I remember Ross doing a training video along these lines... the resulting
painting at the end was not one whole scene, but a bunch of discrete
components: trees, mountains, water, etc.

I did a few paintings in his technique years ago. I was surprised at how easy
it was to produce something decent.

------
justanothersys
There are so many interesting approaches you could take to enjoy painting as a
programmer! Welcome to the fun:
[https://youtu.be/Up2-myTEviE](https://youtu.be/Up2-myTEviE)

Definitely spending lots of time with yourself and your materials, working on
pictures, is the easiest way to learn and trust your intuition, and have the
best time.

If you enjoy Impressionism, early American Modernism, etc. then you would
probably also enjoy the range of practices that were inspired by them over the
decades. Recently a rather important computer artist John F. Simon Jr. wrote a
book: Drawing Your Own Path, which is great:
[https://www.drawingyourownpath.com](https://www.drawingyourownpath.com)

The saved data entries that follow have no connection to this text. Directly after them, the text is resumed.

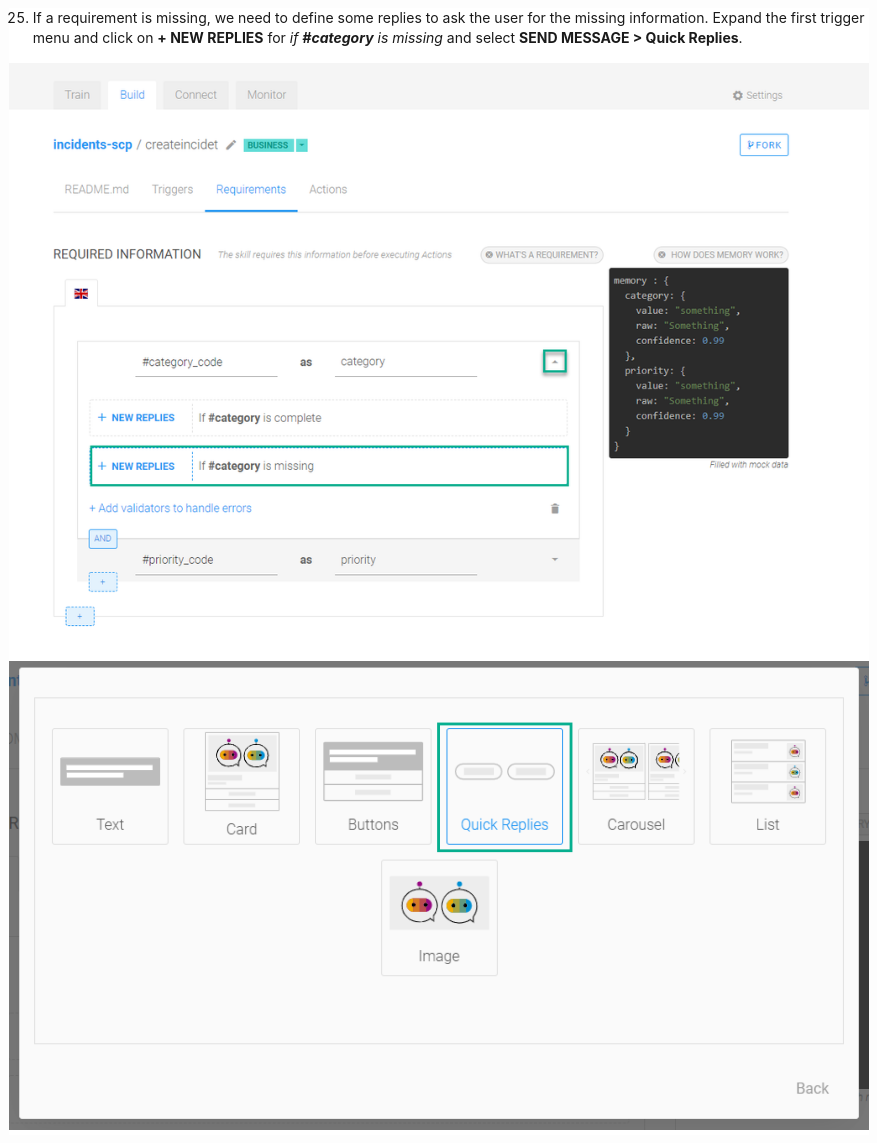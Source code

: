  25. If a requirement is missing, we need to define some replies to ask the user for the missing information. Expand the first trigger menu and click on **+ NEW REPLIES** for *if **#category** is missing* and select **SEND MESSAGE > Quick Replies**.
 
 ![Add New Replies](Part3Images/41.IfCatMissingReply.png)
 
 ![Add Quick Replies](Part3Images/42.SelectQuickReplies.png)
 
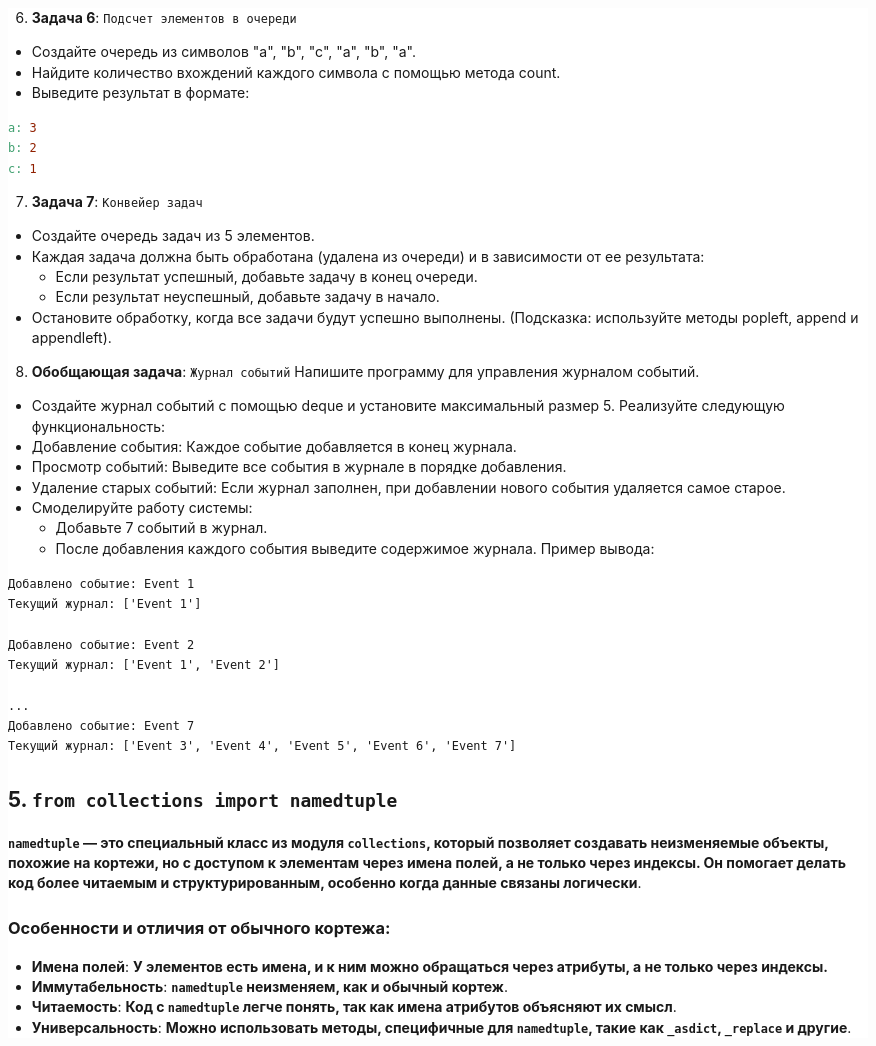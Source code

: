 6. **Задача 6**: `Подсчет элементов в очереди`
- Создайте очередь из символов "a", "b", "c", "a", "b", "a".
- Найдите количество вхождений каждого символа с помощью метода count.
- Выведите результат в формате:
```makefile
a: 3
b: 2
c: 1
```

7. **Задача 7**: `Конвейер задач`
- Создайте очередь задач из 5 элементов.
- Каждая задача должна быть обработана (удалена из очереди) и в зависимости от ее результата:
    - Если результат успешный, добавьте задачу в конец очереди.
    - Если результат неуспешный, добавьте задачу в начало.
- Остановите обработку, когда все задачи будут успешно выполнены.
(Подсказка: используйте методы popleft, append и appendleft).

8. **Обобщающая задача**: `Журнал событий`
Напишите программу для управления журналом событий.
- Создайте журнал событий с помощью deque и установите максимальный размер 5.
Реализуйте следующую функциональность:
- Добавление события: Каждое событие добавляется в конец журнала.
- Просмотр событий: Выведите все события в журнале в порядке добавления.
- Удаление старых событий: Если журнал заполнен, при добавлении нового события удаляется самое старое.
- Смоделируйте работу системы:
    - Добавьте 7 событий в журнал.
    - После добавления каждого события выведите содержимое журнала.
Пример вывода:

```less
Добавлено событие: Event 1
Текущий журнал: ['Event 1']

Добавлено событие: Event 2
Текущий журнал: ['Event 1', 'Event 2']

...
Добавлено событие: Event 7
Текущий журнал: ['Event 3', 'Event 4', 'Event 5', 'Event 6', 'Event 7']
```

## 5. `from collections import namedtuple`

**`namedtuple` — это специальный класс из модуля `collections`, который позволяет создавать неизменяемые объекты, похожие на кортежи, но с доступом к элементам через имена полей, а не только через индексы. Он помогает делать код более читаемым и структурированным, особенно когда данные связаны логически**.

### Особенности и отличия от обычного кортежа:
- **Имена полей**: **У элементов есть имена, и к ним можно обращаться через атрибуты, а не только через индексы.**
- **Иммутабельность**: **`namedtuple` неизменяем, как и обычный кортеж**.
- **Читаемость**: **Код с `namedtuple` легче понять, так как имена атрибутов объясняют их смысл**.
- **Универсальность**: **Можно использовать методы, специфичные для `namedtuple`, такие как `_asdict`, `_replace` и другие**.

I’d also recommend looking into Harold Cohen’s work, and Casey Reas:
[https://vimeo.com/22955812](https://vimeo.com/22955812)

To go back a bit further I’d suggest the BW film Painter’s Painting, and Shock
of The New, the BBC documentary series by Robert Hughes, both of which you can
find on YouTube.

Just paint man and have fun exploring your emotions while broadening your
knowledge of the ways others have explored theirs throughout time.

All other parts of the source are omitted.